--- PROBLEM DESCRIPTION ---
In full and without change, transcribe the records below.

──────── RECORDS SUPPLIED

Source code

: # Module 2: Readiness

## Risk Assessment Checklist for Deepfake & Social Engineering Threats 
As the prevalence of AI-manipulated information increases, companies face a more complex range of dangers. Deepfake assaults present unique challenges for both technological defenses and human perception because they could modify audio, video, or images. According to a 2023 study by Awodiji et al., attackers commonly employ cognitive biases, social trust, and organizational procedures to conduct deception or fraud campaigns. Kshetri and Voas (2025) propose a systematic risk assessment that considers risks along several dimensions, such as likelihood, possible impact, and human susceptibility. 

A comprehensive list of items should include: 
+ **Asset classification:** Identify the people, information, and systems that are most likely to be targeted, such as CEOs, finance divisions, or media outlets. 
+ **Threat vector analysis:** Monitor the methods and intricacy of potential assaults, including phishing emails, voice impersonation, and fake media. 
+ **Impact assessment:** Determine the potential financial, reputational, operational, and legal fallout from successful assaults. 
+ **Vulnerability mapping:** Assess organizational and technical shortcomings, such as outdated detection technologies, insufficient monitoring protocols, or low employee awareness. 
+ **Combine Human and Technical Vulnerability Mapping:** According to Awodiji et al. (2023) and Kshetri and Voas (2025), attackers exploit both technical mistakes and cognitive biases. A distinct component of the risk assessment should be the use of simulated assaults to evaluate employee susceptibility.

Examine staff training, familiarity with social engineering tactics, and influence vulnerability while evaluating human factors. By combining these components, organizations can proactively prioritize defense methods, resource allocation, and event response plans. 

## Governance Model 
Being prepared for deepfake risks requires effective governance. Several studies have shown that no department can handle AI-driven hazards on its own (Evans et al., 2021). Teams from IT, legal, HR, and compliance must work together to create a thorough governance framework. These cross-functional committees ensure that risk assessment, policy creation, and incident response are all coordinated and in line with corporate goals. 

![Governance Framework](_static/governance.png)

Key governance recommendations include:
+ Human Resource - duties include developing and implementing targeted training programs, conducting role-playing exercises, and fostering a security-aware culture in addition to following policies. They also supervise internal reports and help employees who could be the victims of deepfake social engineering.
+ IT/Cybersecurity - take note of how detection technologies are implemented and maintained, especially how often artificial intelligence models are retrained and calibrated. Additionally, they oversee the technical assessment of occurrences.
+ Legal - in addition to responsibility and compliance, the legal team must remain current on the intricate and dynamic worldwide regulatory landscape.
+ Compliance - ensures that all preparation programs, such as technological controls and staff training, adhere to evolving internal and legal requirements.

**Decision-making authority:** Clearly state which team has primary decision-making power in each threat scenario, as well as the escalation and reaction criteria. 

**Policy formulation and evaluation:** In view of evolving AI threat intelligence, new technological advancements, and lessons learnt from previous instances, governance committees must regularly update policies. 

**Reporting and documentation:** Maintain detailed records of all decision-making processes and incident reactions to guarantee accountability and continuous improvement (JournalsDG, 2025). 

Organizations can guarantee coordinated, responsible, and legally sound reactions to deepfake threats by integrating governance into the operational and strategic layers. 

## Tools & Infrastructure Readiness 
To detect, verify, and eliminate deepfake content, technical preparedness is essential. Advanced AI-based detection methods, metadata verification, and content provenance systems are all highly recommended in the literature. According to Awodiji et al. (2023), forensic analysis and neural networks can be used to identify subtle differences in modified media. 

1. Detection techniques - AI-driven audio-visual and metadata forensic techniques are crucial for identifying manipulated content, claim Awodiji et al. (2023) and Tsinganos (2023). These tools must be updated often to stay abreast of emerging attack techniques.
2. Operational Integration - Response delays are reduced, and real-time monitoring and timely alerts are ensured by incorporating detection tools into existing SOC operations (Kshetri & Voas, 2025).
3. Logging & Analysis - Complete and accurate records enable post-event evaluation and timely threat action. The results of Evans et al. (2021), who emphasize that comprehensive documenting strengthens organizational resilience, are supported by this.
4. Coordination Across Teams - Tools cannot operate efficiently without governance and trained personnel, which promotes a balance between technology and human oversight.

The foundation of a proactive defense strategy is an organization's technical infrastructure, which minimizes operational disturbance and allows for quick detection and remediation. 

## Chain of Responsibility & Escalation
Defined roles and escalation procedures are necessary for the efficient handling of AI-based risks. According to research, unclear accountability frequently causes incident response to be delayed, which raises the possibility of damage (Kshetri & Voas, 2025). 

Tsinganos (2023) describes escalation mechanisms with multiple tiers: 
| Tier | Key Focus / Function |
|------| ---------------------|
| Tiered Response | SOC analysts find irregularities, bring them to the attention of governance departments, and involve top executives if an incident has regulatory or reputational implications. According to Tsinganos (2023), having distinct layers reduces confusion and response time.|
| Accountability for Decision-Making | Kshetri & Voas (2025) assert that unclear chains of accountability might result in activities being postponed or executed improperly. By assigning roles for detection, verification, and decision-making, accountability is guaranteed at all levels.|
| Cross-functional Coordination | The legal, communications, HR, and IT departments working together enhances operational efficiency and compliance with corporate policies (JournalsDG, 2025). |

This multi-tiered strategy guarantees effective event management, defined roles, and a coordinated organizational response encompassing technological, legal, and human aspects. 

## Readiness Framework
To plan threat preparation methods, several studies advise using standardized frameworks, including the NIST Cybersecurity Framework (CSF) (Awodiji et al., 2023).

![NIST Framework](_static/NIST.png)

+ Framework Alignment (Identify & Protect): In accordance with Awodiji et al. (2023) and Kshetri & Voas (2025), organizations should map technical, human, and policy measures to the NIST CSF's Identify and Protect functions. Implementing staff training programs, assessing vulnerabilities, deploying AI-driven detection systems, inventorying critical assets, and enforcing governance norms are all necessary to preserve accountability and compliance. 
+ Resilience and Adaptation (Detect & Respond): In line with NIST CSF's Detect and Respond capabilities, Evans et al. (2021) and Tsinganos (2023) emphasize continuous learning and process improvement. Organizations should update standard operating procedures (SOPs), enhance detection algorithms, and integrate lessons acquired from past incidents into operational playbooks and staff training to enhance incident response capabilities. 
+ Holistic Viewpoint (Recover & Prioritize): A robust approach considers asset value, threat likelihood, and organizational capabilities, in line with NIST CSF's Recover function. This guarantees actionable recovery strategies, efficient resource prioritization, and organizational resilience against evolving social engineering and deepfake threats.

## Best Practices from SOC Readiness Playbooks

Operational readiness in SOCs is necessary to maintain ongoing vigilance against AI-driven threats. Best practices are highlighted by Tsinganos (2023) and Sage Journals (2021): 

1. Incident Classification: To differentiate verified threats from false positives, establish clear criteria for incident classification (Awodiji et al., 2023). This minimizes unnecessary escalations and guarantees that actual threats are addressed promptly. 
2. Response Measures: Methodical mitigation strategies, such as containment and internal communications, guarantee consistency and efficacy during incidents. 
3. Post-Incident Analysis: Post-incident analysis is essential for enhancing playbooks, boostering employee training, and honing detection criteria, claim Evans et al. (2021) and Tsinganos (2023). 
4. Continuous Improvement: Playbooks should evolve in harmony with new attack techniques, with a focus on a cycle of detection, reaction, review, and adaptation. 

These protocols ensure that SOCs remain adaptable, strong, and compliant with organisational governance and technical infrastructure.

────────────────

--- OUTPUT OF THE EXERCISE ---
Source code

: # Module 2: Readiness

## Risk Assessment Checklist for Deepfake & Social Engineering Threats 
As the prevalence of AI-manipulated information increases, companies face a more complex range of dangers. Deepfake assaults present unique challenges for both technological defenses and human perception because they could modify audio, video, or images. According to a 2023 study by Awodiji et al., attackers commonly employ cognitive biases, social trust, and organizational procedures to conduct deception or fraud campaigns. Kshetri and Voas (2025) propose a systematic risk assessment that considers risks along several dimensions, such as likelihood, possible impact, and human susceptibility. 

A comprehensive list of items should include: 
+ **Asset classification:** Identify the people, information, and systems that are most likely to be targeted, such as CEOs, finance divisions, or media outlets. 
+ **Threat vector analysis:** Monitor the methods and intricacy of potential assaults, including phishing emails, voice impersonation, and fake media. 
+ **Impact assessment:** Determine the potential financial, reputational, operational, and legal fallout from successful assaults. 
+ **Vulnerability mapping:** Assess organizational and technical shortcomings, such as outdated detection technologies, insufficient monitoring protocols, or low employee awareness. 
+ **Combine Human and Technical Vulnerability Mapping:** According to Awodiji et al. (2023) and Kshetri and Voas (2025), attackers exploit both technical mistakes and cognitive biases. A distinct component of the risk assessment should be the use of simulated assaults to evaluate employee susceptibility.

Examine staff training, familiarity with social engineering tactics, and influence vulnerability while evaluating human factors. By combining these components, organizations can proactively prioritize defense methods, resource allocation, and event response plans. 

## Governance Model 
Being prepared for deepfake risks requires effective governance. Several studies have shown that no department can handle AI-driven hazards on its own (Evans et al., 2021). Teams from IT, legal, HR, and compliance must work together to create a thorough governance framework. These cross-functional committees ensure that risk assessment, policy creation, and incident response are all coordinated and in line with corporate goals. 

![Governance Framework](_static/governance.png)

Key governance recommendations include:
+ Human Resource - duties include developing and implementing targeted training programs, conducting role-playing exercises, and fostering a security-aware culture in addition to following policies. They also supervise internal reports and help employees who could be the victims of deepfake social engineering.
+ IT/Cybersecurity - take note of how detection technologies are implemented and maintained, especially how often artificial intelligence models are retrained and calibrated. Additionally, they oversee the technical assessment of occurrences.
+ Legal - in addition to responsibility and compliance, the legal team must remain current on the intricate and dynamic worldwide regulatory landscape.
+ Compliance - ensures that all preparation programs, such as technological controls and staff training, adhere to evolving internal and legal requirements.

**Decision-making authority:** Clearly state which team has primary decision-making power in each threat scenario, as well as the escalation and reaction criteria. 

**Policy formulation and evaluation:** In view of evolving AI threat intelligence, new technological advancements, and lessons learnt from previous instances, governance committees must regularly update policies. 

**Reporting and documentation:** Maintain detailed records of all decision-making processes and incident reactions to guarantee accountability and continuous improvement (JournalsDG, 2025). 

Organizations can guarantee coordinated, responsible, and legally sound reactions to deepfake threats by integrating governance into the operational and strategic layers. 

## Tools & Infrastructure Readiness 
To detect, verify, and eliminate deepfake content, technical preparedness is essential. Advanced AI-based detection methods, metadata verification, and content provenance systems are all highly recommended in the literature. According to Awodiji et al. (2023), forensic analysis and neural networks can be used to identify subtle differences in modified media. 

1. Detection techniques - AI-driven audio-visual and metadata forensic techniques are crucial for identifying manipulated content, claim Awodiji et al. (2023) and Tsinganos (2023). These tools must be updated often to stay abreast of emerging attack techniques.
2. Operational Integration - Response delays are reduced, and real-time monitoring and timely alerts are ensured by incorporating detection tools into existing SOC operations (Kshetri & Voas, 2025).
3. Logging & Analysis - Complete and accurate records enable post-event evaluation and timely threat action. The results of Evans et al. (2021), who emphasize that comprehensive documenting strengthens organizational resilience, are supported by this.
4. Coordination Across Teams - Tools cannot operate efficiently without governance and trained personnel, which promotes a balance between technology and human oversight.

The foundation of a proactive defense strategy is an organization's technical infrastructure, which minimizes operational disturbance and allows for quick detection and remediation. 

## Chain of Responsibility & Escalation
Defined roles and escalation procedures are necessary for the efficient handling of AI-based risks. According to research, unclear accountability frequently causes incident response to be delayed, which raises the possibility of damage (Kshetri & Voas, 2025). 

Tsinganos (2023) describes escalation mechanisms with multiple tiers: 
| Tier | Key Focus / Function |
|------| ---------------------|
| Tiered Response | SOC analysts find irregularities, bring them to the attention of governance departments, and involve top executives if an incident has regulatory or reputational implications. According to Tsinganos (2023), having distinct layers reduces confusion and response time.|
| Accountability for Decision-Making | Kshetri & Voas (2025) assert that unclear chains of accountability might result in activities being postponed or executed improperly. By assigning roles for detection, verification, and decision-making, accountability is guaranteed at all levels.|
| Cross-functional Coordination | The legal, communications, HR, and IT departments working together enhances operational efficiency and compliance with corporate policies (JournalsDG, 2025). |

This multi-tiered strategy guarantees effective event management, defined roles, and a coordinated organizational response encompassing technological, legal, and human aspects. 

## Readiness Framework
To plan threat preparation methods, several studies advise using standardized frameworks, including the NIST Cybersecurity Framework (CSF) (Awodiji et al., 2023).

![NIST Framework](_static/NIST.png)

+ Framework Alignment (Identify & Protect): In accordance with Awodiji et al. (2023) and Kshetri & Voas (2025), organizations should map technical, human, and policy measures to the NIST CSF's Identify and Protect functions. Implementing staff training programs, assessing vulnerabilities, deploying AI-driven detection systems, inventorying critical assets, and enforcing governance norms are all necessary to preserve accountability and compliance. 
+ Resilience and Adaptation (Detect & Respond): In line with NIST CSF's Detect and Respond capabilities, Evans et al. (2021) and Tsinganos (2023) emphasize continuous learning and process improvement. Organizations should update standard operating procedures (SOPs), enhance detection algorithms, and integrate lessons acquired from past incidents into operational playbooks and staff training to enhance incident response capabilities. 
+ Holistic Viewpoint (Recover & Prioritize): A robust approach considers asset value, threat likelihood, and organizational capabilities, in line with NIST CSF's Recover function. This guarantees actionable recovery strategies, efficient resource prioritization, and organizational resilience against evolving social engineering and deepfake threats.

## Best Practices from SOC Readiness Playbooks

Operational readiness in SOCs is necessary to maintain ongoing vigilance against AI-driven threats. Best practices are highlighted by Tsinganos (2023) and Sage Journals (2021): 

1. Incident Classification: To differentiate verified threats from false positives, establish clear criteria for incident classification (Awodiji et al., 2023). This minimizes unnecessary escalations and guarantees that actual threats are addressed promptly. 
2. Response Measures: Methodical mitigation strategies, such as containment and internal communications, guarantee consistency and efficacy during incidents. 
3. Post-Incident Analysis: Post-incident analysis is essential for enhancing playbooks, boostering employee training, and honing detection criteria, claim Evans et al. (2021) and Tsinganos (2023). 
4. Continuous Improvement: Playbooks should evolve in harmony with new attack techniques, with a focus on a cycle of detection, reaction, review, and adaptation. 

These protocols ensure that SOCs remain adaptable, strong, and compliant with organisational governance and technical infrastructure.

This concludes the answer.